___ Recorded data
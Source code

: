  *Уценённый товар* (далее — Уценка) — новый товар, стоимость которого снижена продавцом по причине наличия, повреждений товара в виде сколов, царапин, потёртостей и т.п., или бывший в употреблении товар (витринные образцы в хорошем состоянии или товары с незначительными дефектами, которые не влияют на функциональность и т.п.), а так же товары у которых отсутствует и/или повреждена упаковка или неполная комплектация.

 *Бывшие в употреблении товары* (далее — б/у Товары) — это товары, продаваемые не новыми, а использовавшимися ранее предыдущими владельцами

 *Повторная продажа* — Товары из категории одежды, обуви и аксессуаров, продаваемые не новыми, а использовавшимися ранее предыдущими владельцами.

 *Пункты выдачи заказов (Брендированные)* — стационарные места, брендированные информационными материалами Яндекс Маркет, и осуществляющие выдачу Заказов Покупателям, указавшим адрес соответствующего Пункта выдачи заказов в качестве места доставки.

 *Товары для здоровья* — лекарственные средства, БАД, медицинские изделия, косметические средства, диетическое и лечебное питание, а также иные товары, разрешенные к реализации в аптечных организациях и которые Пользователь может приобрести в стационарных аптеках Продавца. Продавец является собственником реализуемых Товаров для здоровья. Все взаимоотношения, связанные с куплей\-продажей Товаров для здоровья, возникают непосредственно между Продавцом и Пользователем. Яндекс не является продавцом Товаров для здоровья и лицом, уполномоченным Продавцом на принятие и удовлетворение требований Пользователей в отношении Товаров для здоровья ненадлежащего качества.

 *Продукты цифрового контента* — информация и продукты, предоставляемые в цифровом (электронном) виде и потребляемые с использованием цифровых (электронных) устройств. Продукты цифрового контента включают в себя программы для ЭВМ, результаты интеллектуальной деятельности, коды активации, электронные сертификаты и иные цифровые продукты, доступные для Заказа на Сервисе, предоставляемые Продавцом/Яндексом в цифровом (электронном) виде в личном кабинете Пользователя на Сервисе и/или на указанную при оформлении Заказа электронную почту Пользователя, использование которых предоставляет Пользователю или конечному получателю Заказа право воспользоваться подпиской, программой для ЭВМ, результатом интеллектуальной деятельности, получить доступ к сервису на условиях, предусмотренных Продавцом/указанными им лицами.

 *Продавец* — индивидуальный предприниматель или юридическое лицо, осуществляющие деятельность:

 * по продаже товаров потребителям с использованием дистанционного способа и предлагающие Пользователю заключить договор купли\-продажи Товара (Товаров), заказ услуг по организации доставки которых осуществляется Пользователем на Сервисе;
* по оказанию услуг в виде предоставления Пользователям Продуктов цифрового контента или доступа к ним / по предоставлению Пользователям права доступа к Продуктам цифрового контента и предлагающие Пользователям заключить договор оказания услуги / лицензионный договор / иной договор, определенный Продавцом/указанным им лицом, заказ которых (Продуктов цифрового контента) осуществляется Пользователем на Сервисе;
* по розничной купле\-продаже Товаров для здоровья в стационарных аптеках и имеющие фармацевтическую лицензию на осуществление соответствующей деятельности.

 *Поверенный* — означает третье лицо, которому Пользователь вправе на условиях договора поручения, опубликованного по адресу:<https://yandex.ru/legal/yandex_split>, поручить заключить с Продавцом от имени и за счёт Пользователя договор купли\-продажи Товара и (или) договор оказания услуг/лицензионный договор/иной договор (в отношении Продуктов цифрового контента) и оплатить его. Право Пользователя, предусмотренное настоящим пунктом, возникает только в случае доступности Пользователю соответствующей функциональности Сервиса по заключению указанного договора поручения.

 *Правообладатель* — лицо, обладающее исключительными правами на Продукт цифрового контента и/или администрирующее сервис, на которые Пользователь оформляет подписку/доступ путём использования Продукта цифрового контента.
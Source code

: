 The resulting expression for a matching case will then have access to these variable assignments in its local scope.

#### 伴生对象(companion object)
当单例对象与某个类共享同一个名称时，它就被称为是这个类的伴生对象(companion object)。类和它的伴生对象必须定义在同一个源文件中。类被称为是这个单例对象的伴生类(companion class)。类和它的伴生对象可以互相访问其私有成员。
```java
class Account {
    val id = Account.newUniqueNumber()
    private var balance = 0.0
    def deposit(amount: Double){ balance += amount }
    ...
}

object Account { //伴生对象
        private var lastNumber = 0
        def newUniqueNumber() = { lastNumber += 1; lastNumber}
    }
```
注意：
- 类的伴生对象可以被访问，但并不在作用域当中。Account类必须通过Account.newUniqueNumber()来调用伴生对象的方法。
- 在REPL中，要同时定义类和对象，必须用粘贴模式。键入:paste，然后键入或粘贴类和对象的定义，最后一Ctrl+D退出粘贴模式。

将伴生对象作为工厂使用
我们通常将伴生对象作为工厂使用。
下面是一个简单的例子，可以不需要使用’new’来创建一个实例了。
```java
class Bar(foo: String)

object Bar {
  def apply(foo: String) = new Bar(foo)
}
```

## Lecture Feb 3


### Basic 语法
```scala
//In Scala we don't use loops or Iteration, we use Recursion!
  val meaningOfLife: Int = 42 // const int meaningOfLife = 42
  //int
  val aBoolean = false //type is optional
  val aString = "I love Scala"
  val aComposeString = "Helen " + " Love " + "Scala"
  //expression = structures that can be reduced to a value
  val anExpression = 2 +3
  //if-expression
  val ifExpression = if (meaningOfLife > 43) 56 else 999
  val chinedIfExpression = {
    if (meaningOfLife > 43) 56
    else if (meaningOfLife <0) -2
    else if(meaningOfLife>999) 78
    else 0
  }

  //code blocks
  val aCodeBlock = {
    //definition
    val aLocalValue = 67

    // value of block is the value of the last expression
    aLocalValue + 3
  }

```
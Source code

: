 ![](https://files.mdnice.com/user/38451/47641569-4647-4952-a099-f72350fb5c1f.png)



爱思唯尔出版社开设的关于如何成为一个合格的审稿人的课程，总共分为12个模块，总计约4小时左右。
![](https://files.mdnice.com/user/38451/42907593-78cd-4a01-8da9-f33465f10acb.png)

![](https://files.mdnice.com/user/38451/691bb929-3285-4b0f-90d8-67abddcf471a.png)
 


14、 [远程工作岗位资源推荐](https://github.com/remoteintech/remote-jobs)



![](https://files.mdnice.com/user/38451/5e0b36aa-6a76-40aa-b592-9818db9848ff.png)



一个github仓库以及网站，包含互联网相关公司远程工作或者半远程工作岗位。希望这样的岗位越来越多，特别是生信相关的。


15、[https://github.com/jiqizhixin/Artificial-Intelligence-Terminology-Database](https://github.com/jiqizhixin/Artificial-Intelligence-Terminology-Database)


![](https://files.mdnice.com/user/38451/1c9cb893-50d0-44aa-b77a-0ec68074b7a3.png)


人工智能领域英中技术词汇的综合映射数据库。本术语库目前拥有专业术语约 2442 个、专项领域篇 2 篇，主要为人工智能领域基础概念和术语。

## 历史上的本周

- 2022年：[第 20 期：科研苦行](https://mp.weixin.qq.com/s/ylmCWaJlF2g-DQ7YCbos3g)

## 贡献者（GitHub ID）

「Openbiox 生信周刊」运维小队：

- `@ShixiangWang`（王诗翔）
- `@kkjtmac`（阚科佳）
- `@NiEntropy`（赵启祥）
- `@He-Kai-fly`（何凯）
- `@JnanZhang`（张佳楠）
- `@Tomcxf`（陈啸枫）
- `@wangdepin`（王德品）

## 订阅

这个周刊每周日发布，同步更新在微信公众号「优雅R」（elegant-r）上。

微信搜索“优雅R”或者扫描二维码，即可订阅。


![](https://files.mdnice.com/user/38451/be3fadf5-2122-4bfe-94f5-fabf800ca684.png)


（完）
______
[Work to be completed] Report the lines above that have the word "договор" in them.

[Solution for this exercise]
 * по продаже товаров потребителям с использованием дистанционного способа и предлагающие Пользователю заключить договор купли\-продажи Товара (Товаров), заказ услуг по организации доставки которых осуществляется Пользователем на Сервисе;
* по оказанию услуг в виде предоставления Пользователям Продуктов цифрового контента или доступа к ним / по предоставлению Пользователям права доступа к Продуктам цифрового контента и предлагающие Пользователям заключить договор оказания услуги / лицензионный договор / иной договор, определенный Продавцом/указанным им лицом, заказ которых (Продуктов цифрового контента) осуществляется Пользователем на Сервисе;
 *Поверенный* — означает третье лицо, которому Пользователь вправе на условиях договора поручения, опубликованного по адресу:<https://yandex.ru/legal/yandex_split>, поручить заключить с Продавцом от имени и за счёт Пользователя договор купли\-продажи Товара и (или) договор оказания услуг/лицензионный договор/иной договор (в отношении Продуктов цифрового контента) и оплатить его. Право Пользователя, предусмотренное настоящим пунктом, возникает только в случае доступности Пользователю соответствующей функциональности Сервиса по заключению указанного договора поручения.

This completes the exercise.